Score-based audit of the existing catalog

A background scan evaluates each photo on 5 parameters (background, insets, angle, shadow, sharpness) and assigns a standard compliance score, forming a prioritized queue: lightweight pipeline, full cycle, or manual review for critical deviations.

AI Catalog Photo Processing — Solution architecture
Solution architecture
AI Catalog Photo Processing — Category routes
Category routes

Before and after

Before — manual
  • ×Opened each listing in Photoshop one at a time
  • ×Removed background manually and filled with grey #F5F5F5
  • ×Aligned using guides with a 10% inset
  • ×Drew and calibrated a studio shadow for each product
  • ×Downloaded archives from email and Drive, unpacked, renamed
  • ×Before a peak, processed 820 items in 3 days under crunch
  • ×Worked through categories piecemeal, checking against the standard
Now — AI agent
  • Accepts photos from Drive, ZIP, and Excel links in a single process
  • Removes background with U2Net and fills with #F5F5F5
  • Generates a studio shadow based on orientation (upright/horizontal)
  • Crops with a 10% inset and resizes to target dimensions
  • Applies contrast and sharpening without distorting packaging
  • Excludes vegetables and fruit, flags angles
  • Scans the catalog, assigns a score, and queues items for reprocessing
AI Catalog Photo Processing — Process: before and after
Process: before and after

Results

Technical metrics
  • Background segmentation accuracy (target): 95%+
  • Speed: ~15 seconds per listing through the full pipeline
  • Throughput: 500+ SKUs per batch run
  • 6 input channels; all categories covered except vegetables/fruit
Business metrics
  • Significant share of team working time freed up (with final verification instead of a full manual cycle)
  • Time per listing: ~3 min → ~15 sec (significant acceleration)
  • ~6,000 SKUs of the April peak handled in planned mode
  • 100% of the catalog passes the score audit; critical items go to queue
Strategic impact

The platform became the automation backbone for the entire content block, not just a photo editor. Tracked next steps include: product videos for private labels, ERP integration by listing status, and automated content intake from suppliers.

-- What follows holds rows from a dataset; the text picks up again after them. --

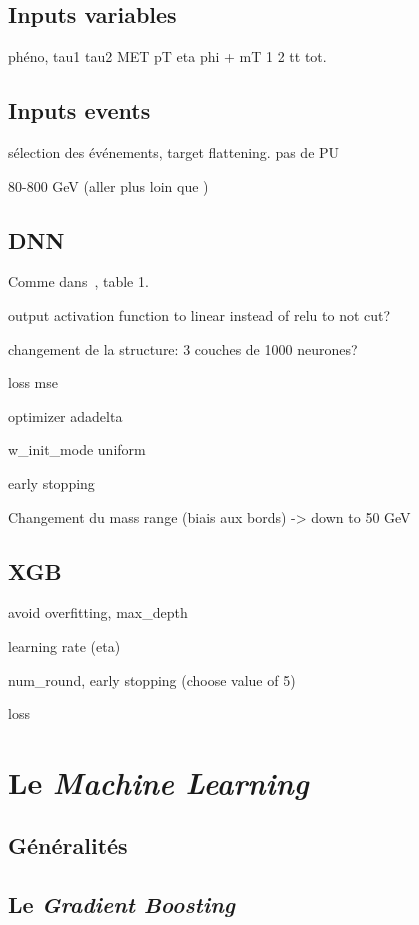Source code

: \subsection*{Inputs variables}
phéno, tau1 tau2 MET pT eta phi + mT 1 2 tt tot.
\subsection*{Inputs events}
sélection des événements, target flattening. pas de PU

80-800 GeV (aller plus loin que \cite{BARTSCHI201929})
\subsection*{DNN}



Comme dans~\cite{BARTSCHI201929}, table 1.

output activation function to linear instead of relu to not cut?

changement de la structure: 3 couches de 1000 neurones?

loss mse

optimizer adadelta

w\_init\_mode uniform

early stopping

Changement du mass range (biais aux bords) -> down to 50 GeV

\subsection*{XGB}
avoid overfitting, max\_depth

learning rate (eta)

num\_round, early stopping (choose value of 5)

loss



\section{Le \emph{Machine Learning}}
\subsection{Généralités}
\subsection{Le \emph{Gradient Boosting}}
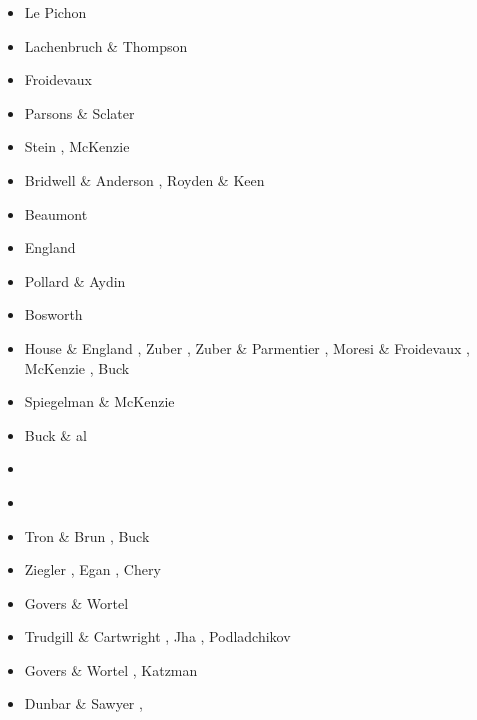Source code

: \begin{scriptsize}
\begin{itemize}
\item[\nineteensixtyeight] Le Pichon \cite{lepi68}
\item[\nineteenseventytwo] Lachenbruch \& Thompson \cite{lath72}
\item[\nineteenseventythree] Froidevaux \cite{froi73}
\item[\nineteenseventyseven] Parsons \& Sclater \cite{pasc77}
\item[\nineteenseventyeight] Stein \cite{stei78}, McKenzie \cite{mcke78}
\item[\nineteeneighty] Bridwell \& Anderson \cite{bran80}, Royden \& Keen \cite{roke80}
\item[\nineteeneightytwo] Beaumont \etal \cite{bekb82}
\item[\nineteeneightythree] England \cite{engl83}
\item[\nineteeneightyfour] Pollard \& Aydin \cite{poay84}
\item[\nineteeneightyfive] Bosworth \cite{bosw85}
\item[\nineteeneightysix] House \& England \cite{hoen86b}, Zuber \etal \cite{zupf86}, 
                          Zuber \& Parmentier \cite{zupa86}, Moresi \& Froidevaux \cite{mofr86},
                          McKenzie \cite{mcke86}, Buck \cite{buck86}
\item[\nineteeneightyseven] Spiegelman \& McKenzie \cite{spmc87}
\item[\nineteeneightyeight] Buck \& al \cite{bums88}
\item[\nineteeneightynine] \cite{mewi89}\cite{brbe89}\cite{ismb89}\cite{soen89}\cite{brbe89b}\cite{brbe89c}
\item[\nineteenninety] \cite{fara90}\cite{lipa90}\cite{mccl90}\cite{chmo90}\cite{chmo90b}
\item[\nineteenninetyone] Tron \& Brun \cite{trbr91}, Buck \cite{buck91}
\item[\nineteenninetytwo] Ziegler \cite{zieg92b}, Egan \cite{egan92}, Chery \etal \cite{chld92}
\item[\nineteenninetythree] Govers \& Wortel \cite{gowo93}
\item[\nineteenninetyfour] Trudgill \& Cartwright \cite{trca94}, Jha \etal \cite{jhpp94},
                           Podladchikov \etal \cite{popy94}
\item[\nineteenninetyfive] Govers \& Wortel \cite{gowo95}, Katzman \etal \cite{katl95}
\item[\nineteenninetysix] Dunbar \& Sawyer \cite{dusa96}, \cite{beda96}\cite{mada96}

\end{itemize}
\end{scriptsize}
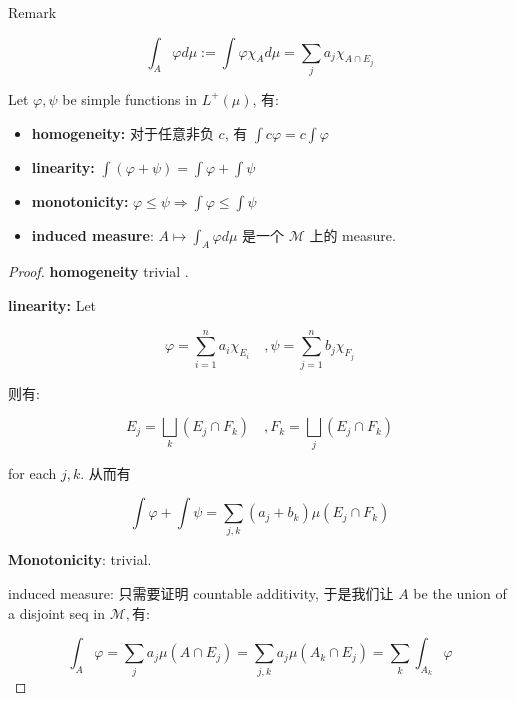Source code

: \begin{qlremark}{Remark}

\[\int_{A}\varphi d\mu := \int\varphi\chi_{A} d\mu = \sum\limits_{j}a_{j}\chi_{A \cap E_{j}}\]

\end{qlremark}

\begin{proposition}{}

Let \(\varphi,\psi\) be simple functions in \(L^{+}(\mu)\), 有:

\begin{itemize}
\item
  \textbf{homogeneity:} 对于任意非负 \(c\), 有 \(\int c\varphi = c\int\varphi\)
\item
  \textbf{linearity:} \(\int(\varphi + \psi) = \int\varphi + \int\psi\)
\item
  \textbf{monotonicity:} \(\varphi \leq \psi\Longrightarrow\int\varphi \leq \int\psi\)
\item
  \textbf{induced measure}: \(A\mapsto\int_{A}\varphi d\mu\) 是一个 \(\mathcal{M}\) 上的 measure.
\end{itemize}

\end{proposition}

\begin{proof}

\textbf{homogeneity} trivial .

\textbf{linearity:} Let

\[\varphi = \sum\limits_{i = 1}^{n}a_{i}\chi_{E_{i}}\quad,\psi = \sum\limits_{j = 1}^{n}b_{j}\chi_{F_{j}}\]

则有:

\[E_{j} = \bigsqcup\limits_{k}(E_{j} \cap F_{k})\quad,F_{k} = \bigsqcup\limits_{j}(E_{j} \cap F_{k})\]

for each \(j,k\). 从而有

\[\int\varphi + \int\psi = \sum\limits_{j,k}(a_{j} + b_{k})\mu(E_{j} \cap F_{k})\]

\textbf{Monotonicity}: trivial.

induced measure: 只需要证明 countable additivity, 于是我们让 \(A\) be the union of a disjoint seq in \(\mathcal{M},\text{有}:\)

\[\int_{A}\varphi = \sum\limits_{j}a_{j}\mu(A \cap E_{j}) = \sum\limits_{j,k}a_{j}\mu(A_{k} \cap E_{j}) = \sum\limits_{k}\int_{A_{k}}\varphi\]

\end{proof}

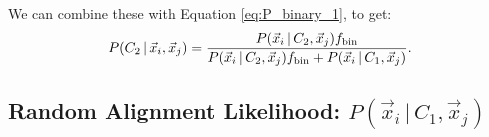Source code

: \documentclass[usenatbib]{mnras}
\newcommand{\given}{\,|\,}
\begin{document}
We can combine these with Equation \ref{eq:P_binary_1}, to get:
\begin{equation}
P(C_2 \given \vec{x}_i, \vec{x}_j) = \frac{P(\vec{x}_i \given C_2, \vec{x}_j) f_{\rm bin} }{P(\vec{x}_i \given C_2, \vec{x}_j) f_{\rm bin}  + P(\vec{x}_i \given C_1, \vec{x}_j) }. \label{eq:P_binary_2}
\end{equation}




\subsection{Random Alignment Likelihood: $P(\vec{x}_i \given C_1, \vec{x}_j)$}
\end{document}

The content team is no longer the assortment onboarding bottleneck — this unblocked the client's strategic pivot to the mass market, where new arrival speed competes directly with marketplaces.

AI Catalog Photo Processing — Ecosystem
Ecosystem
AI Catalog Photo Processing — Now and in the future
Now and in the future
The main pain was not uploading photos, but processing them: we tried running Photoshop at scale, but the guide alignment and insets kept going off every time. Now the standard is applied to every listing automatically, and the team doesn't work in crisis mode before peak periods.
— Head of Content, e-grocery retailer

The metrics and results presented reflect outcomes of a specific project and depend on its initial conditions. They are provided for informational purposes only, do not constitute a public offer, and do not guarantee similar results in other projects. Supporting materials are available on request.